Era meu tio e viveu até aos 102 anos. Era um dos irmãos da minha avó materna, aquele logo a seguir a ela, pois ela era a mais velha. Chamava-se José Gastão, mas todos o tratavam por Zeca. “O tio Zeca”…, como era tratado por nós. Alto, bonito, de sorriso fácil, muito culto, eloquente, gostava de ter conversas sobre o espírito, a arte, a vida e as coisas. Jogava xadrez e lia muito. Os “seus livros”, como dizíamos. Tínhamos todos uma ternura imensa por ele e infundia mesmo qualquer-coisa-de-doce, que não sei explicar. Sei que muitos amigos e amigas da minha prima lhe chamavam “pai Bandeira”, talvez porque infundisse mesmo esse conforto de pai, de colo, de farol, de rocha, de ternura e, por isso, qualquer coisa, boa, leve, aconchegante, ou forte.

Enternecia-me a relação dos filhos, netos e bisnetos com ele e dava por mim a pensar que, se calhar, por osmose de amor, recebia tudo isso e por isso, era tão lúcido e tão sereno. Uma serenidade que lhe reconheço também na irmã Teresa, a tia “Teresinha” e de que me lembro também na minha avó. Aquele trejeito de sorriso e de voz das pessoas boas e pacificadas.

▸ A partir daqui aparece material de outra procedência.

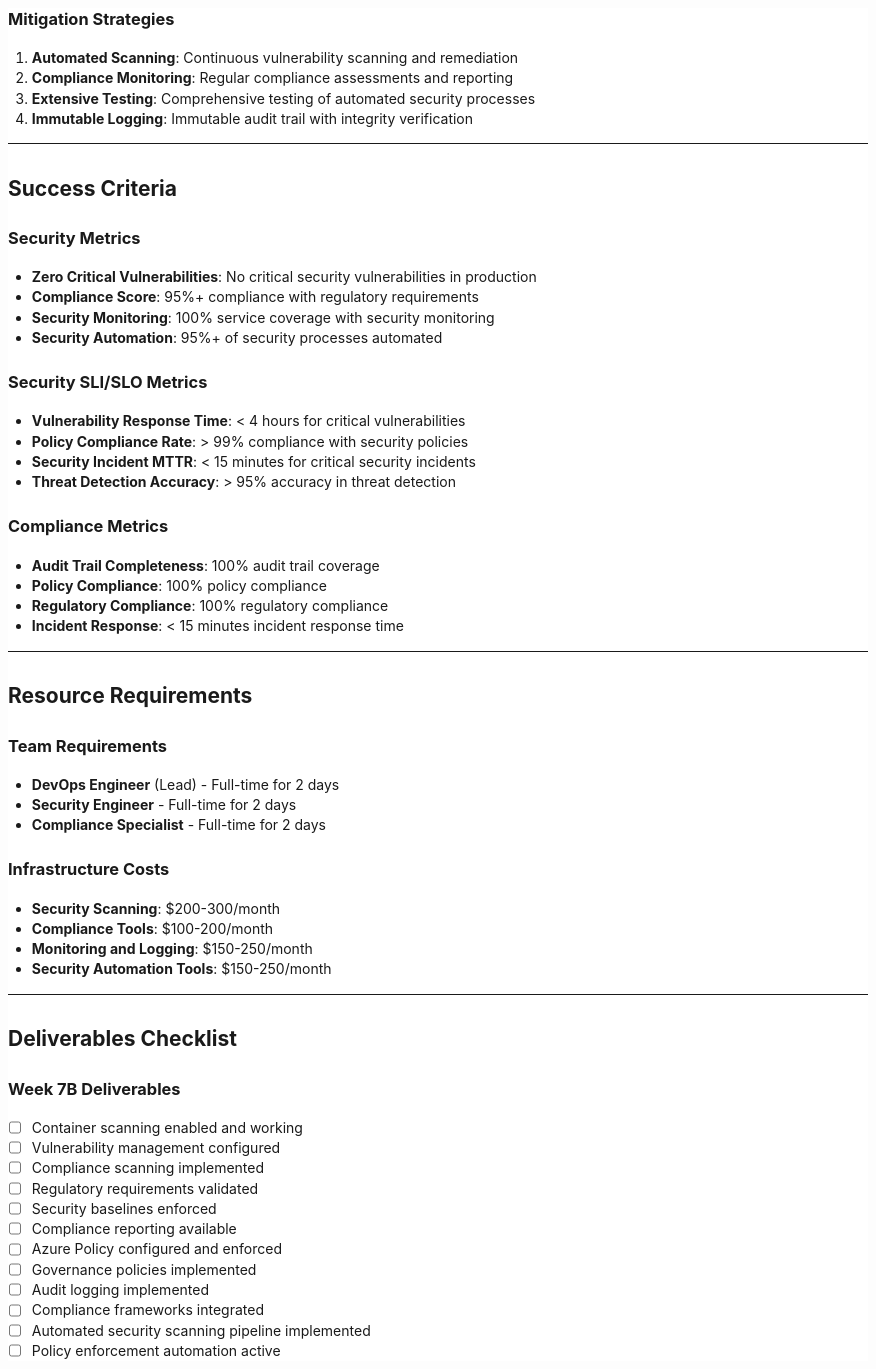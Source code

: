 ### Mitigation Strategies
1. **Automated Scanning**: Continuous vulnerability scanning and remediation
2. **Compliance Monitoring**: Regular compliance assessments and reporting
3. **Extensive Testing**: Comprehensive testing of automated security processes
4. **Immutable Logging**: Immutable audit trail with integrity verification

---

## Success Criteria

### Security Metrics
- **Zero Critical Vulnerabilities**: No critical security vulnerabilities in production
- **Compliance Score**: 95%+ compliance with regulatory requirements
- **Security Monitoring**: 100% service coverage with security monitoring
- **Security Automation**: 95%+ of security processes automated

### Security SLI/SLO Metrics
- **Vulnerability Response Time**: < 4 hours for critical vulnerabilities
- **Policy Compliance Rate**: > 99% compliance with security policies
- **Security Incident MTTR**: < 15 minutes for critical security incidents
- **Threat Detection Accuracy**: > 95% accuracy in threat detection

### Compliance Metrics
- **Audit Trail Completeness**: 100% audit trail coverage
- **Policy Compliance**: 100% policy compliance
- **Regulatory Compliance**: 100% regulatory compliance
- **Incident Response**: < 15 minutes incident response time

---

## Resource Requirements

### Team Requirements
- **DevOps Engineer** (Lead) - Full-time for 2 days
- **Security Engineer** - Full-time for 2 days
- **Compliance Specialist** - Full-time for 2 days

### Infrastructure Costs
- **Security Scanning**: $200-300/month
- **Compliance Tools**: $100-200/month
- **Monitoring and Logging**: $150-250/month
- **Security Automation Tools**: $150-250/month

---

## Deliverables Checklist

### Week 7B Deliverables
- [ ] Container scanning enabled and working
- [ ] Vulnerability management configured
- [ ] Compliance scanning implemented
- [ ] Regulatory requirements validated
- [ ] Security baselines enforced
- [ ] Compliance reporting available
- [ ] Azure Policy configured and enforced
- [ ] Governance policies implemented
- [ ] Audit logging implemented
- [ ] Compliance frameworks integrated
- [ ] Automated security scanning pipeline implemented
- [ ] Policy enforcement automation active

Mas, hoje, é da fragilidade na antecâmara da morte que quero falar. De um corpo de 102 anos, a partir, a ir devagarinho, de uns órgãos a falir, à vez e de uma voz que, em gemido, tipo chamado, como um címbalo, repetia “Bela”, o nome daquela que escolheu e que o acompanhou durante tantos anos. E assim, na primeira fila, a assistir à outra dimensão da vida, que é a morte, eu vi, sem querer, um chamado e uma prova de amor. E sorri.

Querido tio. Que amor maravilhoso tiveste com a tua Bela, minha tia. Acredito e sei que os legados passaram e passarão, para todos os teus. Pela minha parte, dou graças por te ter tido na minha vida e por ter assistido, também ali, a uma coisa tão grande e forte que, ao lado da decrepitude da morte não conseguiu quebrar. E derreti com esse amor.